A capsule hotel is made up of just a little bed that looks like a drawer for those who just need a place to lay their head down for the night. It is meant for those who cannot afford regular hotels and they are very cheap. Now, they are scattered in Japan. China, Belgium and India are also experimenting with the capsule hotel.
This is what imagination does when professionals aim at solving problems rather than designing to meet the stinking opulence and taste of the rich. Architects should be courageous enough to extend the frontiers of imagination. Architects and artists are the closest expressions of God’s gift of imagination because all the wonderful designs exist in their heads before we finally see them. They are dreamers and therefore our squalor should be considered an indictment on their ability or inability to dream and dream big.
What do architects have to say about how to end homelessness? Of course, as a social problem, homelessness will probably never end. The real challenge is how to revolutionalise the concept of habitation and dignity to make it work in favour of the poor. You should be the ones to help us provide housing or shelter for our people at the cheapest cost and based on what we can afford locally. Our poor people cannot continue to wait for Dangote or to decide their fate on whether they will have a roof over their heads.
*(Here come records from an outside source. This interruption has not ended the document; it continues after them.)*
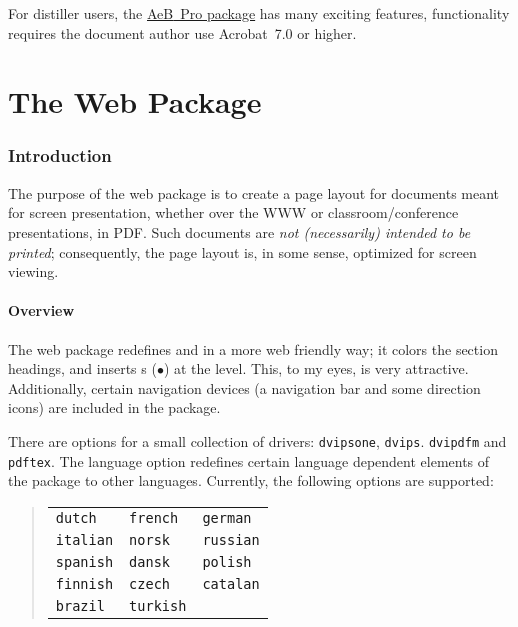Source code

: \documentclass{article}
\def\AEB{\textsf{AeB}}
\let\pkg\textsf
\def\AEB{\textsf{AeB}}
\begin{document}
{\newtopic For distiller users, the
\href{http://www.math.uakron.edu/~dpstory/aeb_pro.html}{\AEB\ Pro package}
has many exciting features, functionality requires the document author use
Acrobat~7.0 or higher.



\part{The Web Package}\label{s:web}

\section{Introduction}

The purpose of the \pkg{web} package is to create a page layout
for documents meant for screen presentation, whether over the
\textsf{WWW} or classroom/conference presentations, in
\textsf{PDF}. Such documents are \emph{not \emph{(necessarily)}
intended to be printed}; consequently, the page layout is, in some
sense, optimized for screen viewing.

\subsection{Overview}

The \pkg{web} package redefines  and
 in a more web friendly way; it colors the
section headings, and inserts s ($\bullet$) at the
 level.  This, to my eyes, is very attractive.
Additionally, certain navigation devices (a navigation bar and
some direction icons) are included in the package.

There are options for a small collection of drivers:
\texttt{dvipsone}, \texttt{dvips}. \texttt{dvipdfm} and \texttt{pdftex}.  The language
option redefines certain language dependent elements of the package
to other languages. Currently, the following options are supported:
\begin{quote}
\begin{tabular}{lll}
\texttt{dutch}   & \texttt{french} & \texttt{german}\\
\texttt{italian} & \texttt{norsk}  & \texttt{russian}\\
\texttt{spanish} & \texttt{dansk}  & \texttt{polish}\\
\texttt{finnish} & \texttt{czech}  & \texttt{catalan}\\
\texttt{brazil}  & \texttt{turkish}
\end{tabular}
\end{quote}

}
\end{document}
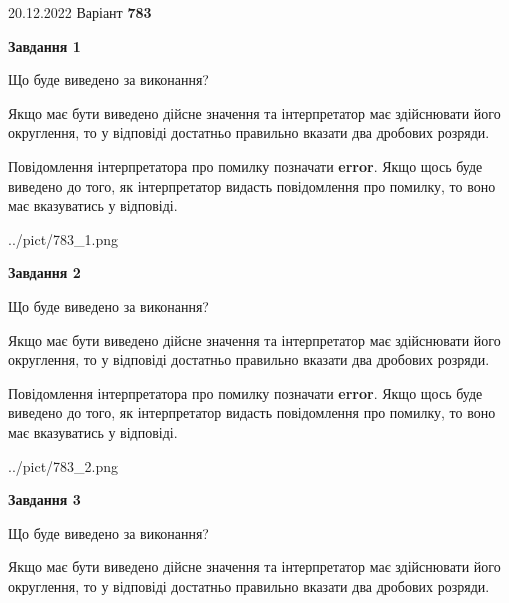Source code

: \documentclass[12pt, ukrainian]{article}
\begin{document}
{20.12.2022 Варіант \No \textbf { 783 }\par}
{
\begin {Large}

{\begin {center}\textbf{Завдання 1}\end {center}}\par
Що буде виведено за виконання? \par

Якщо має бути виведено дійсне значення та інтерпретатор має здійснювати його округлення, 
то у відповіді достатньо правильно вказати два дробових розряди.

Повідомлення інтерпретатора про помилку позначати \textbf{error}.
Якщо щось буде виведено до того, як інтерпретатор видасть повідомлення про помилку, 
то воно має вказуватись у відповіді. \par

\begin{center}
	{../pict/783_1.png}
\end{center}
\newpage

{\begin {center}\textbf{Завдання 2}\end {center}}\par
Що буде виведено за виконання? \par

Якщо має бути виведено дійсне значення та інтерпретатор має здійснювати його округлення, 
то у відповіді достатньо правильно вказати два дробових розряди.

Повідомлення інтерпретатора про помилку позначати \textbf{error}.
Якщо щось буде виведено до того, як інтерпретатор видасть повідомлення про помилку, 
то воно має вказуватись у відповіді. \par

\begin{center}
	{../pict/783_2.png}
\end{center}
\newpage

{\begin {center}\textbf{Завдання 3}\end {center}}\par
Що буде виведено за виконання? \par

Якщо має бути виведено дійсне значення та інтерпретатор має здійснювати його округлення, 
то у відповіді достатньо правильно вказати два дробових розряди.


\end{Large}}
\end{document}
Must the future of shelter among our people depend on cement, fans and air conditioners which we do not produce? Architects should unleash their creative imagination to help our nation find solutions to the problems of homelessness. To do this, a new generation of architects must be ready to break the mould.
Finally, I repeat what I said: the issue of homelessness is a serious indictment on our leadership. It is a direct byproduct of the greed of those who have custody of our commonwealth. While they live in mansions and their children who have contributed nothing to the country, drive exotic cars and travel the world in private jets with our collective resources. Homelessness should prick our conscience. For how can a country, so well endowed live with so much squalor? We will always have the homeless with us, but, we can do more to make shelter more accessible without subjecting our people to shylocks who continue to exploit them through dubious promises of cheap housing and shelter.
The Holy Father, Pope Francis has spoken out most eloquently against creeping inequalities arising from the unregulated economic environment where the markets continue to play god. He has called attention to what he calls the throwaway culture which has made even human beings disposable.
Today, the Atlantic Ocean has become the burial ground of the generation of tomorrow. The architects cannot solve our problems alone, but they can offer us a starting point. As the saying goes, if you only look at the size, eating an elephant seems an impossible task. However, all you need is to take the first bite. It may take almost forever, but you would have started.
Similarly, we may not end homelessness in one generation, but we can start with one courageous step in the right direction. I remember the lyrics of John Lennon’s Imagine. He says:
You may say I’m a dreamer
But I’m not the only one
I hope someday you’ll join us
And the world will be as one
Imagine no possessions
I wonder if you can
No need for greed or hunger
A brotherhood of man
Imagine all the people
Sharing all the world.
Being keynote address by Bishop Matthew Hassan Kukah, Bishop of the Catholic Diocese of Sokoto, at the Lagos 8.0 Conference by the Nigerian Institute of Architects (Lagos Chapter), on May 11, 2017.